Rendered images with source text
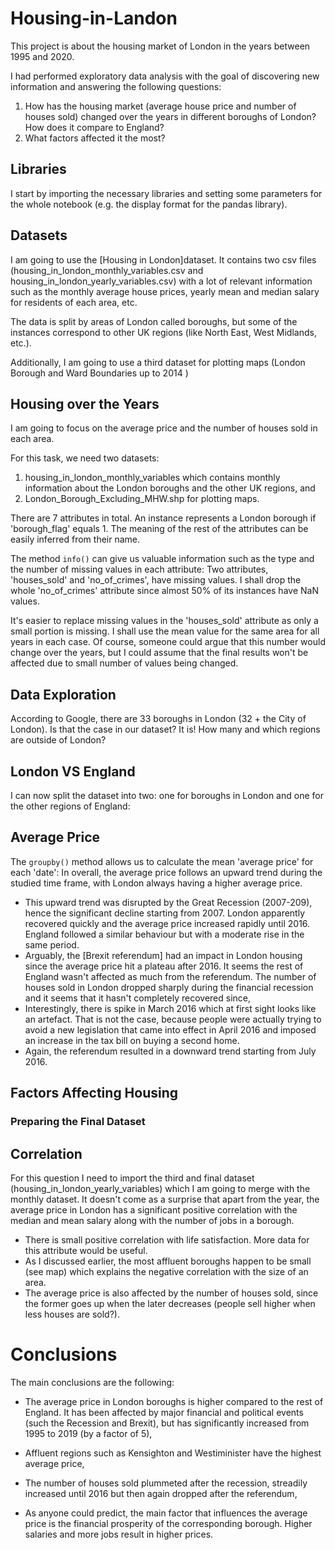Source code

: # Housing-in-Landon
This project is about the housing market of London in the years between 1995 and 2020. 

I had performed exploratory data analysis with the goal of discovering new information and answering the following questions:
1. How has the housing market (average house price and number of houses sold) changed over the years in different boroughs of London? How does it compare to England?
2. What factors affected it the most?

## Libraries

I start by importing the necessary libraries and setting some parameters for the whole notebook (e.g. the display format for the pandas library).

## Datasets

I am going to use the [Housing in London]dataset. It contains two csv files (housing_in_london_monthly_variables.csv and housing_in_london_yearly_variables.csv) with a lot of relevant information such as the monthly average house prices, yearly mean and median salary for residents of each area, etc.

The data is split by areas of London called boroughs, but some of the instances correspond to other UK regions (like North East, West Midlands, etc.).

Additionally, I am going to use a third dataset for plotting maps (London Borough and Ward Boundaries up to 2014 )

## Housing over the Years

I am going to focus on the average price and the number of houses sold in each area. 

For this task, we need two datasets:
1.	housing_in_london_monthly_variables which contains monthly information about the London boroughs and the other UK regions, and
2.	London_Borough_Excluding_MHW.shp for plotting maps.

There are 7 attributes in total. An instance represents a London borough if 'borough_flag' equals 1. The meaning of the rest of the attributes can be easily inferred from their name.

The method `info()` can give us valuable information such as the type and the number of missing values in each attribute:
Two attributes, 'houses_sold' and 'no_of_crimes', have missing values. I shall drop the whole 'no_of_crimes' attribute since almost 50% of its instances have NaN values. 

It's easier to replace missing values in the 'houses_sold' attribute as only a small portion is missing. I shall use the mean value for the same area for all years in each case. Of course, someone could argue that this number would change over the years, but I could assume that the final results won't be affected due to small number of values being changed.

## Data Exploration

According to Google, there are 33 boroughs in London (32 + the City of London). Is that the case in our dataset?
It is! How many and which regions are outside of London?

## London VS England
I can now split the dataset into two: one for boroughs in London and one for the other regions of England:

## Average Price

The `groupby()` method allows us to calculate the mean 'average price' for each 'date':
In overall, the average price follows an upward trend during the studied time frame, with London always having a higher average price. 
- This upward trend was disrupted by the Great Recession (2007-209), hence the significant decline starting from 2007. London apparently recovered quickly and the average price increased rapidly until 2016. England followed a similar behaviour but with a moderate rise in the same period.
- Arguably, the [Brexit referendum] had an impact in London housing since the average price hit a plateau after 2016. It seems the rest of England wasn't affected as much from the referendum.
The number of houses sold in London dropped sharply during the financial recession and it seems that it hasn't completely recovered since,  
- Interestingly, there is spike in March 2016 which at first sight looks like an artefact. That is not the case, because people were actually trying to avoid a new legislation that came into effect in April 2016 and imposed an increase in the tax bill on buying a second home. 
- Again, the referendum resulted in a downward trend starting from July 2016.

## Factors Affecting Housing

### Preparing the Final Dataset

## Correlation

For this question I need to import the third and final dataset (housing_in_london_yearly_variables) which I am going to merge with the monthly dataset.
It doesn't come as a surprise that apart from the year, the average price in London has a significant positive correlation with the median and mean salary along with the number of jobs in a borough. 
- There is small positive correlation with life satisfaction. More data for this attribute would be useful.
- As I discussed earlier, the most affluent boroughs happen to be small (see map) which explains the negative correlation with the size of an area. 
- The average price is also affected by the number of houses sold, since the former goes up when the later decreases (people sell higher when less houses are sold?).

# Conclusions

The main conclusions are the following:

- The average price in London boroughs is higher compared to the rest of England. It has been affected by major financial and political events (such the Recession and Brexit), but has significantly increased from 1995 to 2019 (by a factor of 5),

- Affluent regions such as Kensighton and Westiminister have the highest average price, 

- The number of houses sold plummeted after the recession, streadily increased until 2016 but then again dropped after the referendum, 

- As anyone could predict, the main factor that influences the average price is the financial prosperity of the corresponding borough. Higher salaries and more jobs result in higher prices.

▸ **YOUR ASSIGNMENT**
Each entry is to be returned as it stands, and each picture is to be left out.

▸ **TASK RESPONSE**
Source code

: # Housing-in-Landon
This project is about the housing market of London in the years between 1995 and 2020. 

I had performed exploratory data analysis with the goal of discovering new information and answering the following questions:
1. How has the housing market (average house price and number of houses sold) changed over the years in different boroughs of London? How does it compare to England?
2. What factors affected it the most?

## Libraries

I start by importing the necessary libraries and setting some parameters for the whole notebook (e.g. the display format for the pandas library).

## Datasets

I am going to use the [Housing in London]dataset. It contains two csv files (housing_in_london_monthly_variables.csv and housing_in_london_yearly_variables.csv) with a lot of relevant information such as the monthly average house prices, yearly mean and median salary for residents of each area, etc.

The data is split by areas of London called boroughs, but some of the instances correspond to other UK regions (like North East, West Midlands, etc.).

Additionally, I am going to use a third dataset for plotting maps (London Borough and Ward Boundaries up to 2014 )

## Housing over the Years

I am going to focus on the average price and the number of houses sold in each area. 

For this task, we need two datasets:
1.	housing_in_london_monthly_variables which contains monthly information about the London boroughs and the other UK regions, and
2.	London_Borough_Excluding_MHW.shp for plotting maps.

There are 7 attributes in total. An instance represents a London borough if 'borough_flag' equals 1. The meaning of the rest of the attributes can be easily inferred from their name.

The method `info()` can give us valuable information such as the type and the number of missing values in each attribute:
Two attributes, 'houses_sold' and 'no_of_crimes', have missing values. I shall drop the whole 'no_of_crimes' attribute since almost 50% of its instances have NaN values. 

It's easier to replace missing values in the 'houses_sold' attribute as only a small portion is missing. I shall use the mean value for the same area for all years in each case. Of course, someone could argue that this number would change over the years, but I could assume that the final results won't be affected due to small number of values being changed.

## Data Exploration

According to Google, there are 33 boroughs in London (32 + the City of London). Is that the case in our dataset?
It is! How many and which regions are outside of London?

## London VS England
I can now split the dataset into two: one for boroughs in London and one for the other regions of England:

## Average Price

The `groupby()` method allows us to calculate the mean 'average price' for each 'date':
In overall, the average price follows an upward trend during the studied time frame, with London always having a higher average price. 
- This upward trend was disrupted by the Great Recession (2007-209), hence the significant decline starting from 2007. London apparently recovered quickly and the average price increased rapidly until 2016. England followed a similar behaviour but with a moderate rise in the same period.
- Arguably, the [Brexit referendum] had an impact in London housing since the average price hit a plateau after 2016. It seems the rest of England wasn't affected as much from the referendum.
The number of houses sold in London dropped sharply during the financial recession and it seems that it hasn't completely recovered since,  
- Interestingly, there is spike in March 2016 which at first sight looks like an artefact. That is not the case, because people were actually trying to avoid a new legislation that came into effect in April 2016 and imposed an increase in the tax bill on buying a second home. 
- Again, the referendum resulted in a downward trend starting from July 2016.

## Factors Affecting Housing

### Preparing the Final Dataset

## Correlation

For this question I need to import the third and final dataset (housing_in_london_yearly_variables) which I am going to merge with the monthly dataset.
It doesn't come as a surprise that apart from the year, the average price in London has a significant positive correlation with the median and mean salary along with the number of jobs in a borough. 
- There is small positive correlation with life satisfaction. More data for this attribute would be useful.
- As I discussed earlier, the most affluent boroughs happen to be small (see map) which explains the negative correlation with the size of an area. 
- The average price is also affected by the number of houses sold, since the former goes up when the later decreases (people sell higher when less houses are sold?).

# Conclusions

The main conclusions are the following:

- The average price in London boroughs is higher compared to the rest of England. It has been affected by major financial and political events (such the Recession and Brexit), but has significantly increased from 1995 to 2019 (by a factor of 5),

- Affluent regions such as Kensighton and Westiminister have the highest average price, 

- The number of houses sold plummeted after the recession, streadily increased until 2016 but then again dropped after the referendum, 

- As anyone could predict, the main factor that influences the average price is the financial prosperity of the corresponding borough. Higher salaries and more jobs result in higher prices.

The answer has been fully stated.